Norment’s artwork often uses the notion of cultural psychoacoustics as both an aesthetic and conceptual framework. She defines this term as the investigation of socio-cultural phenomena through sound and music, particularly instances of sonic and social dissonance, and sound as a force over the body, mind, and society. Utilizing forms including sound, installation, drawing, and performance, she applies this concept towards the creation of critical artworks that are preoccupied with the way in which form, space, and the body of the viewer create experience. Shaping experiences that are both somatic and cognitive, the work engages the viewer as physical and psychological participant.
While highly concerned with aesthetic experience, the work simultaneously spans the thresholds of the social and the political, often utilizing specific cultural symbols as ‘quiet’, but potent elements in the work. Her investigations do not reflect the boundaries of a singular cultural agenda or perspective, but rather the latent, continual dialogs, intersections, and contradictions from various social realms. As such, a singular element specifically charged in one context is expanded to reveal a macrocosm of inter-contextual narratives.
The performance ensemble Camille Norment Trio, is comprised primarily of hardingfele, electric guitar, and glass armonica. Each of these instruments was once banned in fear of the psychological, social, or sexual power their sound was thought to have over the body, and the challenge they represented to social control.
In 2016, Norment produced artworks and performances for the venues including the Montréal Biennial and the Koch-Muziris Biennial in India, premiered a new drawing series in the Pushkin Museum in Moscow, produced a solo exhibition and new composition for performance in the Festspillene Festival in Bergen, and a commissioned performance for the Armory in New York amongst other new contributions.
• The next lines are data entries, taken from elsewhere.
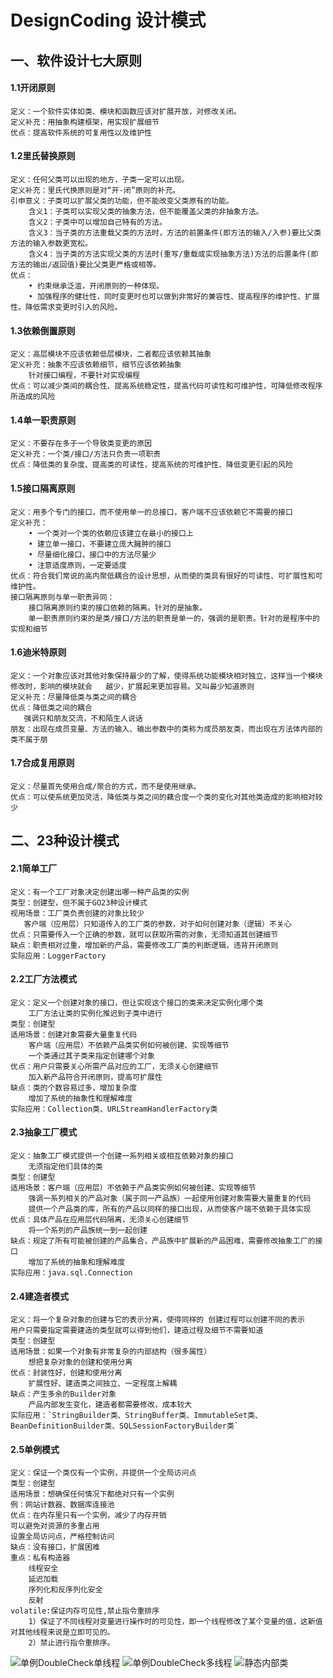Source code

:# DesignCoding 设计模式
## 一、软件设计七大原则 
#### 1.1开闭原则    
	定义：一个软件实体如类、模块和函数应该对扩展开放，对修改关闭。    
	定义补充：用抽象构建框架，用实现扩展细节    
	优点：提高软件系统的可复用性以及维护性
#### 1.2里氏替换原则    
	定义：任何父类可以出现的地方，子类一定可以出现。    
	定义补充：里氏代换原则是对“开-闭”原则的补充。    
	引申意义：子类可以扩展父类的功能，但不能改变父类原有的功能。    
	    含义1：子类可以实现父类的抽象方法，但不能覆盖父类的非抽象方法。    
	    含义2：子类中可以增加自己特有的方法。    
	    含义3：当子类的方法重载父类的方法时，方法的前置条件(即方法的输入/入参)要比父类方法的输入参数更宽松。    
	    含义4：当子类的方法实现父类的方法时(重写/重载或实现抽象方法)方法的后置条件(即方法的输出/返回值)要比父类更严格或相等。    
	优点：    
		• 约束继承泛滥，开闭原则的一种体现。    
		• 加强程序的健壮性，同时变更时也可以做到非常好的兼容性、提高程序的维护性、扩展性。降低需求变更时引入的风险。 
#### 1.3依赖倒置原则    
	定义：高层模块不应该依赖低层模块，二者都应该依赖其抽象    
	定义补充：抽象不应该依赖细节，细节应该依赖抽象    
		针对接口编程，不要针对实现编程    
	优点：可以减少类间的耦合性、提高系统稳定性，提高代码可读性和可维护性，可降低修改程序所造成的风险
#### 1.4单一职责原则    
	定义：不要存在多于一个导致类变更的原因    
	定义补充：一个类/接口/方法只负责一项职责    
	优点：降低类的复杂度、提高类的可读性，提高系统的可维护性、降低变更引起的风险 
#### 1.5接口隔离原则    
	定义：用多个专门的接口，而不使用单一的总接口，客户端不应该依赖它不需要的接口    
	定义补充：    
		• 一个类对一个类的依赖应该建立在最小的接口上    
		• 建立单一接口，不要建立庞大臃肿的接口    
		• 尽量细化接口，接口中的方法尽量少    
		• 注意适度原则，一定要适度    
	优点：符合我们常说的高内聚低耦合的设计思想，从而使的类具有很好的可读性、可扩展性和可维护性。    
	接口隔离原则与单一职责异同：    
		接口隔离原则约束的接口依赖的隔离。针对的是抽象。    
		单一职责原则约束的是类/接口/方法的职责是单一的，强调的是职责。针对的是程序中的实现和细节 
#### 1.6迪米特原则    
	定义：一个对象应该对其他对象保持最少的了解，使得系统功能模块相对独立，这样当一个模块修改时，影响的模块就会	越少，扩展起来更加容易。又叫最少知道原则    
	定义补充：尽量降低类与类之间的耦合    
	优点：降低类之间的耦合    
	   强调只和朋友交流，不和陌生人说话    
	朋友：出现在成员变量、方法的输入、输出参数中的类称为成员朋友类，而出现在方法体内部的类不属于朋
#### 1.7合成复用原则    
	定义：尽量首先使用合成/聚合的方式，而不是使用继承。    
	优点：可以使系统更加灵活，降低类与类之间的藕合度一个类的变化对其他类造成的影响相对较少 
## 二、23种设计模式 
#### 2.1简单工厂    
	定义：有一个工厂对象决定创建出哪一种产品类的实例    
	类型：创建型，但不属于GO23种设计模式    
	视用场景：工厂类负责创建的对象比较少    
	   客户端（应用层）只知道传入的工厂类的参数，对于如何创建对象（逻辑）不关心    
	优点：只需要传入一个正确的参数，就可以获取所需的对象，无须知道其创建细节    
	缺点：职责相对过重，增加新的产品，需要修改工厂类的判断逻辑，违背开闭原则    
	实际应用：LoggerFactory 
#### 2.2工厂方法模式    
    定义：定义一个创建对象的接口，但让实现这个接口的类来决定实例化哪个类    
        工厂方法让类的实例化推迟到子类中进行    
    类型：创建型    
    适用场景：创建对象需要大量重复代码    
        客户端（应用层）不依赖产品类实例如何被创建、实现等细节    
        一个类通过其子类来指定创建哪个对象    
    优点：用户只需要关心所需产品对应的工厂，无须关心创建细节    
        加入新产品符合开闭原则，提高可扩展性    
    缺点：类的个数容易过多，增加复杂度    
        增加了系统的抽象性和理解难度    
    实际应用：Collection类、URLStreamHandlerFactory类 
#### 2.3抽象工厂模式    
	定义：抽象工厂模式提供一个创建一系列相关或相互依赖对象的接口    
	    无须指定他们具体的类    
	类型：创建型    
	适用场景：客户端（应用层）不依赖于产品类实例如何被创建、实现等细节    
	    强调一系列相关的产品对象（属于同一产品族）一起使用创建对象需要大量重复的代码    
	    提供一个产品类的库，所有的产品以同样的接口出现，从而使客户端不依赖于具体实现    
	优点：具体产品在应用层代码隔离，无须关心创建细节    
	    将一个系列的产品族统一到一起创建    
	缺点：规定了所有可能被创建的产品集合，产品族中扩展新的产品困难，需要修改抽象工厂的接口    
	    增加了系统的抽象和理解难度    
	实际应用：java.sql.Connection
#### 2.4建造者模式  
	定义：将一个复杂对象的创建与它的表示分离，使得同样的 创建过程可以创建不同的表示    
	用户只需要指定需要建造的类型就可以得到他们，建造过程及细节不需要知道    
	类型：创建型    
	适用场景：如果一个对象有非常复杂的内部结构（很多属性）    
	    想把复杂对象的创建和使用分离    
	优点：封装性好，创建和使用分离    
	    扩展性好、建造类之间独立、一定程度上解耦    
	缺点：产生多余的Builder对象    
	    产品内部发生变化，建造者都需要修改，成本较大    
	实际应用：`StringBuilder类、StringBuffer类、ImmutableSet类、BeanDefinitionBuilder类、SQLSessionFactoryBuilder类`  
#### 2.5单例模式    
	定义：保证一个类仅有一个实例，并提供一个全局访问点    
	类型：创建型    
	适用场景：想确保任何情况下都绝对只有一个实例   
	例：网站计数器、数据库连接池    
	优点：在内存里只有一个实例，减少了内存开销    
	可以避免对资源的多重占用    
	设置全局访问点，严格控制访问    
	缺点：没有接口，扩展困难    
	重点：私有构造器    
		线程安全    
		延迟加载    
		序列化和反序列化安全    
		反射    
	volatile:保证内存可见性,禁止指令重排序
		1）保证了不同线程对变量进行操作时的可见性，即一个线程修改了某个变量的值，这新值对其他线程来说是立即可见的。
		2）禁止进行指令重排序。
![单例DoubleCheck单线程](https://github.com/0cmg/DesignCoding/develop/images/singleton_2020-05-16_17-07-10.png)
![单例DoubleCheck多线程](https://github.com/0cmg/DesignCoding/develop/images/singleton_2020-05-16_17-08-37.png)
![静态内部类](https://github.com/0cmg/DesignCoding/master/develop/singleton_2020-05-16_17-21-36.png)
A recent span of her extensive international exhibition, performance, and permanent public artwork credits also includes: Jazzhouse, Copenhagen (2016); Lisboa Soa (2016); an outdoor surround sound broadcast feature at Art Basel Miami (2015); Ultima Contemporary Music Festival (2015); exhibition and performance in the Museum of Modern Art, New York (2013); a commissioned artwork and performance for the Museum of Contemporary Art, Oslo (2012); Henie Onstad Art Center (2011 permanent sound installation); Liste Young Art Fair (2009); and the Thessaloniki Biennial, Greece (2007). Norment’s work has been written about in periodicals such as Art Forum, Art in America, The New York Times, Kunst Kritikk, Aftenposten, featured in The Wire Magazine, and numerous other international texts. Camille Norment has been featured in several recordings and her work has been broadcast in radio features including NPR in the U.S., Norway's NRK radio, and the UK's BBC.
Academy Lectures features key speakers and positions in contemporary art and culture. It was initiated and first organized by professor Susanne M Winterling. Emphasizing dialogue, the Academy of Fine Art reaches to a public inside and outside the Academy.